Spot import trades for London Metal Exchange-registered brands of copper cathode on a CIF China basis continued to be thin as physical buying interest remained extremely weak in view of the current seasonal lull, market sources said Wednesday.
Platts kept the weekly CFR China copper premiums assessment steady at $80-105/mt Wednesday, unchanged from last week as bids and offers remained within the range.
A Southeast Asian trader kept his export premiums steady at $80-100/mt CIF China, while a second Southeast Asian trader indicated export premiums at $95-105/mt CIF, unchanged from last week.
The price difference between CFR and CIF is negligible.
"Even at $80/mt, nobody is buying," said the first Southeast Asian trader.
The second Southeast Asian trader agreed, adding that banks in China and several Asian countries had tightened their credit policy following the Qingdao port probe.
In June, Qingdao port halted shipments of aluminum and copper amid a probe into loan irregularities involving stocks in the warehouses.
"Most Chinese buyers have financing issues. Banks are not lending them money to import," the second Southeast Asian trader added.

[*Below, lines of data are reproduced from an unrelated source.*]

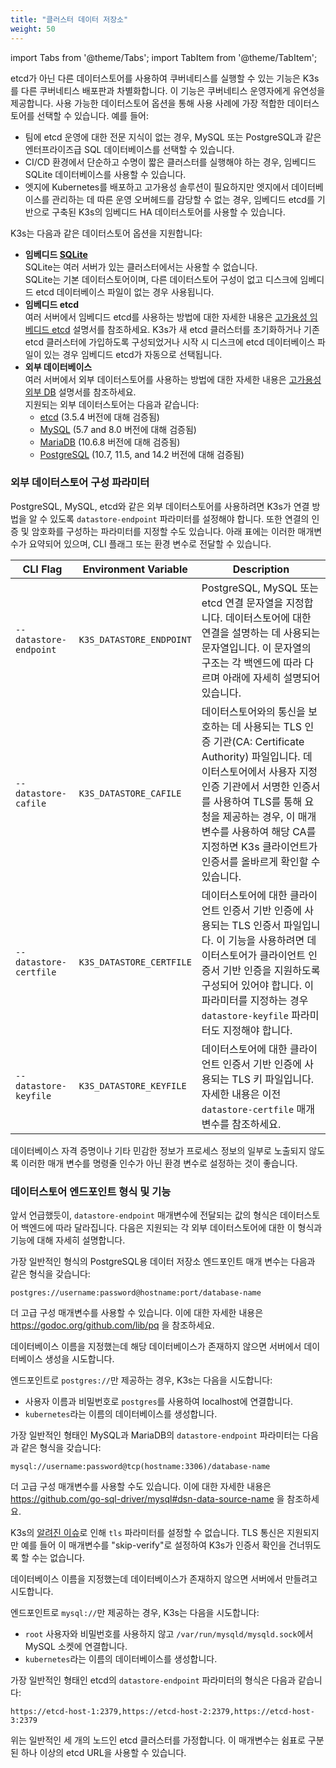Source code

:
 ```yaml
---
title: "클러스터 데이터 저장소"
weight: 50
---
```


import Tabs from '@theme/Tabs';
import TabItem from '@theme/TabItem';

etcd가 아닌 다른 데이터스토어를 사용하여 쿠버네티스를 실행할 수 있는 기능은 K3s를 다른 쿠버네티스 배포판과 차별화합니다. 이 기능은 쿠버네티스 운영자에게 유연성을 제공합니다. 사용 가능한 데이터스토어 옵션을 통해 사용 사례에 가장 적합한 데이터스토어를 선택할 수 있습니다. 예를 들어:

- 팀에 etcd 운영에 대한 전문 지식이 없는 경우, MySQL 또는 PostgreSQL과 같은 엔터프라이즈급 SQL 데이터베이스를 선택할 수 있습니다.
- CI/CD 환경에서 단순하고 수명이 짧은 클러스터를 실행해야 하는 경우, 임베디드 SQLite 데이터베이스를 사용할 수 있습니다.
- 엣지에 Kubernetes를 배포하고 고가용성 솔루션이 필요하지만 엣지에서 데이터베이스를 관리하는 데 따른 운영 오버헤드를 감당할 수 없는 경우, 임베디드 etcd를 기반으로 구축된 K3s의 임베디드 HA 데이터스토어를 사용할 수 있습니다.

K3s는 다음과 같은 데이터스토어 옵션을 지원합니다:

- **임베디드 [SQLite](https://www.sqlite.org/index.html)**  
  SQLite는 여러 서버가 있는 클러스터에서는 사용할 수 없습니다.  
  SQLite는 기본 데이터스토어이며, 다른 데이터스토어 구성이 없고 디스크에 임베디드 etcd 데이터베이스 파일이 없는 경우 사용됩니다.
- **임베디드 etcd**  
  여러 서버에서 임베디드 etcd를 사용하는 방법에 대한 자세한 내용은 [고가용성 임베디드 etcd](ha-embedded.md) 설명서를 참조하세요.
  K3s가 새 etcd 클러스터를 초기화하거나 기존 etcd 클러스터에 가입하도록 구성되었거나 시작 시 디스크에 etcd 데이터베이스 파일이 있는 경우 임베디드 etcd가 자동으로 선택됩니다.
- **외부 데이터베이스**  
  여러 서버에서 외부 데이터스토어를 사용하는 방법에 대한 자세한 내용은 [고가용성 외부 DB](ha.md) 설명서를 참조하세요.  
  지원되는 외부 데이터스토어는 다음과 같습니다:
  - [etcd](https://etcd.io/) (3.5.4 버전에 대해 검증됨)
  - [MySQL](https://www.mysql.com/) (5.7 and 8.0 버전에 대해 검증됨)
  - [MariaDB](https://mariadb.org/) (10.6.8 버전에 대해 검증됨)
  - [PostgreSQL](https://www.postgresql.org/) (10.7, 11.5, and 14.2 버전에 대해 검증됨)

### 외부 데이터스토어 구성 파라미터

PostgreSQL, MySQL, etcd와 같은 외부 데이터스토어를 사용하려면 K3s가 연결 방법을 알 수 있도록 `datastore-endpoint` 파라미터를 설정해야 합니다. 또한 연결의 인증 및 암호화를 구성하는 파라미터를 지정할 수도 있습니다. 아래 표에는 이러한 매개변수가 요약되어 있으며, CLI 플래그 또는 환경 변수로 전달할 수 있습니다.

| CLI Flag               | Environment Variable     | Description                                                                                                                                                                                                                                                                                             |
| ---------------------- | ------------------------ | ------------------------------------------------------------------------------------------------------------------------------------------------------------------------------------------------------------------------------------------------------------------------------------------------------- |
| `--datastore-endpoint` | `K3S_DATASTORE_ENDPOINT` | PostgreSQL, MySQL 또는 etcd 연결 문자열을 지정합니다. 데이터스토어에 대한 연결을 설명하는 데 사용되는 문자열입니다. 이 문자열의 구조는 각 백엔드에 따라 다르며 아래에 자세히 설명되어 있습니다.                                                                                                         |
| `--datastore-cafile`   | `K3S_DATASTORE_CAFILE`   | 데이터스토어와의 통신을 보호하는 데 사용되는 TLS 인증 기관(CA: Certificate Authority) 파일입니다. 데이터스토어에서 사용자 지정 인증 기관에서 서명한 인증서를 사용하여 TLS를 통해 요청을 제공하는 경우, 이 매개변수를 사용하여 해당 CA를 지정하면 K3s 클라이언트가 인증서를 올바르게 확인할 수 있습니다. |
| `--datastore-certfile` | `K3S_DATASTORE_CERTFILE` | 데이터스토어에 대한 클라이언트 인증서 기반 인증에 사용되는 TLS 인증서 파일입니다. 이 기능을 사용하려면 데이터스토어가 클라이언트 인증서 기반 인증을 지원하도록 구성되어 있어야 합니다. 이 파라미터를 지정하는 경우 `datastore-keyfile` 파라미터도 지정해야 합니다.                                      |
| `--datastore-keyfile`  | `K3S_DATASTORE_KEYFILE`  | 데이터스토어에 대한 클라이언트 인증서 기반 인증에 사용되는 TLS 키 파일입니다. 자세한 내용은 이전 `datastore-certfile` 매개변수를 참조하세요.                                                                                                                                                            |

데이터베이스 자격 증명이나 기타 민감한 정보가 프로세스 정보의 일부로 노출되지 않도록 이러한 매개 변수를 명령줄 인수가 아닌 환경 변수로 설정하는 것이 좋습니다.

### 데이터스토어 엔드포인트 형식 및 기능

앞서 언급했듯이, `datastore-endpoint` 매개변수에 전달되는 값의 형식은 데이터스토어 백엔드에 따라 달라집니다. 다음은 지원되는 각 외부 데이터스토어에 대한 이 형식과 기능에 대해 자세히 설명합니다.

<Tabs>
<TabItem value="PostgreSQL">

가장 일반적인 형식의 PostgreSQL용 데이터 저장소 엔드포인트 매개 변수는 다음과 같은 형식을 갖습니다:

`postgres://username:password@hostname:port/database-name`

더 고급 구성 매개변수를 사용할 수 있습니다. 이에 대한 자세한 내용은 https://godoc.org/github.com/lib/pq 을 참조하세요.

데이터베이스 이름을 지정했는데 해당 데이터베이스가 존재하지 않으면 서버에서 데이터베이스 생성을 시도합니다.

엔드포인트로 `postgres://`만 제공하는 경우, K3s는 다음을 시도합니다:

- 사용자 이름과 비밀번호로 `postgres`를 사용하여 localhost에 연결합니다.
- `kubernetes`라는 이름의 데이터베이스를 생성합니다.

</TabItem>
<TabItem value="MySQL / MariaDB">

가장 일반적인 형태인 MySQL과 MariaDB의 `datastore-endpoint` 파라미터는 다음과 같은 형식을 갖습니다:

`mysql://username:password@tcp(hostname:3306)/database-name`

더 고급 구성 매개변수를 사용할 수도 있습니다. 이에 대한 자세한 내용은 https://github.com/go-sql-driver/mysql#dsn-data-source-name 을 참조하세요.

K3s의 [알려진 이슈](https://github.com/k3s-io/k3s/issues/1093)로 인해 `tls` 파라미터를 설정할 수 없습니다. TLS 통신은 지원되지만 예를 들어 이 매개변수를 "skip-verify"로 설정하여 K3s가 인증서 확인을 건너뛰도록 할 수는 없습니다.

데이터베이스 이름을 지정했는데 데이터베이스가 존재하지 않으면 서버에서 만들려고 시도합니다.

엔드포인트로 `mysql://`만 제공하는 경우, K3s는 다음을 시도합니다:

- `root` 사용자와 비밀번호를 사용하지 않고 `/var/run/mysqld/mysqld.sock`에서 MySQL 소켓에 연결합니다.
- `kubernetes`라는 이름의 데이터베이스를 생성합니다.

</TabItem>

<TabItem value="etcd">

가장 일반적인 형태인 etcd의 `datastore-endpoint` 파라미터의 형식은 다음과 같습니다:

`https://etcd-host-1:2379,https://etcd-host-2:2379,https://etcd-host-3:2379`

위는 일반적인 세 개의 노드인 etcd 클러스터를 가정합니다. 이 매개변수는 쉼표로 구분된 하나 이상의 etcd URL을 사용할 수 있습니다.

</TabItem>
</Tabs>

Chinese copper importers are mostly traders who keep a close watch on LME and domestic copper prices for arbitrage opportunities.
Chinese sources were also hearing steady import premiums at similar level with the buying interest staying extremely weak.
An east China-based analyst said the import premiums were moving in a narrow range amid thin trade, while a north China-based trader heard steady premiums around $90/mt.
"We saw a drop of around $5/mt in the import premiums late last week but it regained the loss this week to $95-105/mt. There's really nothing much in the market," the eastern Chinese analyst said.
This eastern Chinese analyst added that Chinese market participants were unmoved though the import-related loss for Chinese imports had narrowed to Yuan 600-700/mt ($98-114/mt) from around Yuan 800/mt last week.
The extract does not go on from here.